• **Task data**:
○ ○ ○ ○ ○ ○ ○
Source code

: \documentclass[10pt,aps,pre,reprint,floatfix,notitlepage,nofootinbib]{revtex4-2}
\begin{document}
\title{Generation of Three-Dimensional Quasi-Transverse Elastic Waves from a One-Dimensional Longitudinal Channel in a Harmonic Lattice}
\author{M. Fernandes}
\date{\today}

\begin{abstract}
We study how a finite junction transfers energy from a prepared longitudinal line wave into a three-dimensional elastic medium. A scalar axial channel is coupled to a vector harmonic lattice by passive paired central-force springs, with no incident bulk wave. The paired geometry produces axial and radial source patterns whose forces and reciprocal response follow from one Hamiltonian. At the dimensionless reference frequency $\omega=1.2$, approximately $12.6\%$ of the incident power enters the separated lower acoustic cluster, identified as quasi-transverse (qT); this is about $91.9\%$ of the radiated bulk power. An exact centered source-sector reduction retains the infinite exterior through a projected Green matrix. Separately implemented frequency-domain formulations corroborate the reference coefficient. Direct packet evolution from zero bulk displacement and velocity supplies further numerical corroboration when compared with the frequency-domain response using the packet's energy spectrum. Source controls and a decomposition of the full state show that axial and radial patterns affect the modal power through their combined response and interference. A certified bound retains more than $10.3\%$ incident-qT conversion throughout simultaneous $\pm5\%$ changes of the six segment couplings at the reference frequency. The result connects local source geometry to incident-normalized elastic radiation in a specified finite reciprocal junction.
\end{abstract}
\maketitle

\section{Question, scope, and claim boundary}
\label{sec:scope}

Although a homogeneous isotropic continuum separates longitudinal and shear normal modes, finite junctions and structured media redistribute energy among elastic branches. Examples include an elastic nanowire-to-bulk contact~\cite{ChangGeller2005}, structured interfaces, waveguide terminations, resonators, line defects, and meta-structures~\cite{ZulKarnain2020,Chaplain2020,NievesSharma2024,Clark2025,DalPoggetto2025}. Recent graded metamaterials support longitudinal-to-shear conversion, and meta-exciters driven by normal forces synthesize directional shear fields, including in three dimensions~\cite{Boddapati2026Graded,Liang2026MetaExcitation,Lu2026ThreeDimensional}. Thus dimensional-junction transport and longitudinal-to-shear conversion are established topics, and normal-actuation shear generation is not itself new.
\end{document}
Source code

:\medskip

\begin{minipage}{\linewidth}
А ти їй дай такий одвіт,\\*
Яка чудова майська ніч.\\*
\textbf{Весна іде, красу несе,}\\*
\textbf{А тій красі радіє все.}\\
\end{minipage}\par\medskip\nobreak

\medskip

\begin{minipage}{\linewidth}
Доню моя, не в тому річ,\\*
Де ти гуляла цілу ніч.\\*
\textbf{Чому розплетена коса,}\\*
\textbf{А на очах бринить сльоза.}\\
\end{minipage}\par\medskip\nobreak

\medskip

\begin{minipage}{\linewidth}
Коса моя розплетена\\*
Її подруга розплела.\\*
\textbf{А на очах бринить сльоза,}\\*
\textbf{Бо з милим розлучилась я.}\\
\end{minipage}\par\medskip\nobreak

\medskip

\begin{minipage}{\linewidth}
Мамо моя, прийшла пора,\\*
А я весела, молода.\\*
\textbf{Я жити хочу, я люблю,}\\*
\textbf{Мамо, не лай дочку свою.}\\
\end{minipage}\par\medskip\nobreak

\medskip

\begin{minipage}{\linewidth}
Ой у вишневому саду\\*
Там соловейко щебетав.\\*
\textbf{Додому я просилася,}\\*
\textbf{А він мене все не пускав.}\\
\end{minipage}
○ ○ ○ ○ ○ ○ ○
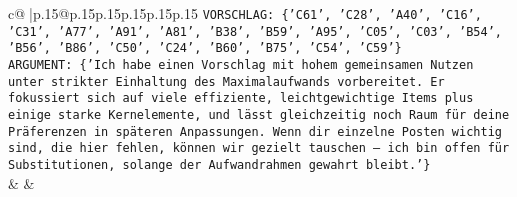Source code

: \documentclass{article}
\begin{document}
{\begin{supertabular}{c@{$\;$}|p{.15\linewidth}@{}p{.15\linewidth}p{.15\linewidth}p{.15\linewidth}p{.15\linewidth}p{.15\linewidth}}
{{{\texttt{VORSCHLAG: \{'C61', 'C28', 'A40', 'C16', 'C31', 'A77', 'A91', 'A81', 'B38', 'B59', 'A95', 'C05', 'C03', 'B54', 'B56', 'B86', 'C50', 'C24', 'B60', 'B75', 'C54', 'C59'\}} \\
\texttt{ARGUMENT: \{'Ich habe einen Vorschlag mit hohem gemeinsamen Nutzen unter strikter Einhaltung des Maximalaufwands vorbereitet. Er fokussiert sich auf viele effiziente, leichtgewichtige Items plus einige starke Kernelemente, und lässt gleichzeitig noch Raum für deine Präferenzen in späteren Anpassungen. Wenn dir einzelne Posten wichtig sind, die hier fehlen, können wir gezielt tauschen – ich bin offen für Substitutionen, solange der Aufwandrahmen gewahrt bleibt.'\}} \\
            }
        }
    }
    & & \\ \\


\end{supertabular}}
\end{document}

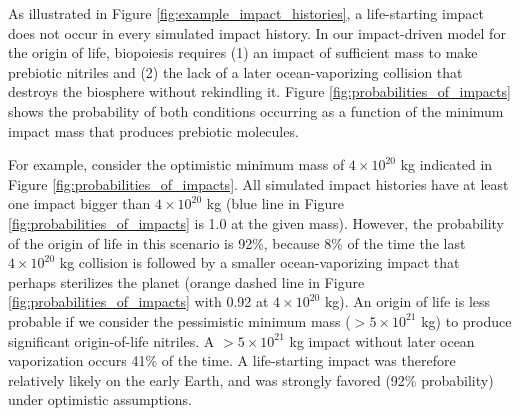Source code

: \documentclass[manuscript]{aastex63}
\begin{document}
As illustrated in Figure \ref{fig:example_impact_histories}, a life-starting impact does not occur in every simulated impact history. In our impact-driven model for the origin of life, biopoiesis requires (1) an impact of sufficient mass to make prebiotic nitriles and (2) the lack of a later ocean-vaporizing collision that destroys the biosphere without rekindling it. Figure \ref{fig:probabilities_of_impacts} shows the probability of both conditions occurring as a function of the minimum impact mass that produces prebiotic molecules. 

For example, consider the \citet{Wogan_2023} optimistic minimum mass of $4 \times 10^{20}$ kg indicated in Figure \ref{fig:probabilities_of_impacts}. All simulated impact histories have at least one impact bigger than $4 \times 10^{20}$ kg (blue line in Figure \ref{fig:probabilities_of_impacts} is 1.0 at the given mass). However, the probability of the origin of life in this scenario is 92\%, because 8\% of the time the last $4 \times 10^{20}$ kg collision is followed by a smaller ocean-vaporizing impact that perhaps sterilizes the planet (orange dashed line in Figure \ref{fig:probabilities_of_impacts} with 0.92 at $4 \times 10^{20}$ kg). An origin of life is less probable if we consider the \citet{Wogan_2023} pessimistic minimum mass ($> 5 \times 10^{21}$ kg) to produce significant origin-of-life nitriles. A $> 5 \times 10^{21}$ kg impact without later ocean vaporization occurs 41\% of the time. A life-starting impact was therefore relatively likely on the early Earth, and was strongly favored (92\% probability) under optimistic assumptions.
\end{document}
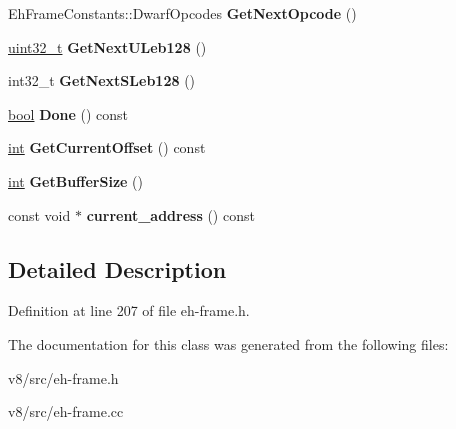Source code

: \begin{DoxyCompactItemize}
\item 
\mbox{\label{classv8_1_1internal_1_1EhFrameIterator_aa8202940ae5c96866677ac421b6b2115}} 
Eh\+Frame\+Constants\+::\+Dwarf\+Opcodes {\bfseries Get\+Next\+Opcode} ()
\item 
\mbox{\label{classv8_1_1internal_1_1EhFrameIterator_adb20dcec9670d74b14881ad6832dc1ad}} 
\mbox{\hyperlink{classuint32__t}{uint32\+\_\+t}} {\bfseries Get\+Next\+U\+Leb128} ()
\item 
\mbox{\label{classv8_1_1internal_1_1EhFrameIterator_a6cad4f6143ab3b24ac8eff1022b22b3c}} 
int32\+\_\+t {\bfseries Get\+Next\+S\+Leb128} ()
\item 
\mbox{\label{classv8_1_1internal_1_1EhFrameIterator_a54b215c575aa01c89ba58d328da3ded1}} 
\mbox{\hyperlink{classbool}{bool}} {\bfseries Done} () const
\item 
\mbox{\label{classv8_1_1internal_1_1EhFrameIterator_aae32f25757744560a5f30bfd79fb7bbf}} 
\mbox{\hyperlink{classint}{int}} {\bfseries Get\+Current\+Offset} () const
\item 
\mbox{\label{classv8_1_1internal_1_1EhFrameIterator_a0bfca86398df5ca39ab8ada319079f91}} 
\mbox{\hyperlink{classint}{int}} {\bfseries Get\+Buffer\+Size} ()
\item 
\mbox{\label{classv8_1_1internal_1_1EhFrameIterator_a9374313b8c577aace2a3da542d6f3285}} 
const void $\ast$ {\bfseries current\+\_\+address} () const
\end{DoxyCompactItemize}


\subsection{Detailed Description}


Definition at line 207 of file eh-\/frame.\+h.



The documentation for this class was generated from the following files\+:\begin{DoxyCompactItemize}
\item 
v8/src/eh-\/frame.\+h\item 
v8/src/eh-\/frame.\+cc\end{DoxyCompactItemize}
○ ○ ○ ○ ○ ○ ○
• **Task**: For the string "label", filter the data and copy out each line where it occurs.

• **Exercise result**:
\label{sec:scope}
\mbox{\label{classv8_1_1internal_1_1EhFrameIterator_aa8202940ae5c96866677ac421b6b2115}} 
\mbox{\label{classv8_1_1internal_1_1EhFrameIterator_adb20dcec9670d74b14881ad6832dc1ad}} 
\mbox{\label{classv8_1_1internal_1_1EhFrameIterator_a6cad4f6143ab3b24ac8eff1022b22b3c}} 
\mbox{\label{classv8_1_1internal_1_1EhFrameIterator_a54b215c575aa01c89ba58d328da3ded1}} 
\mbox{\label{classv8_1_1internal_1_1EhFrameIterator_aae32f25757744560a5f30bfd79fb7bbf}} 
\mbox{\label{classv8_1_1internal_1_1EhFrameIterator_a0bfca86398df5ca39ab8ada319079f91}} 
\mbox{\label{classv8_1_1internal_1_1EhFrameIterator_a9374313b8c577aace2a3da542d6f3285}} 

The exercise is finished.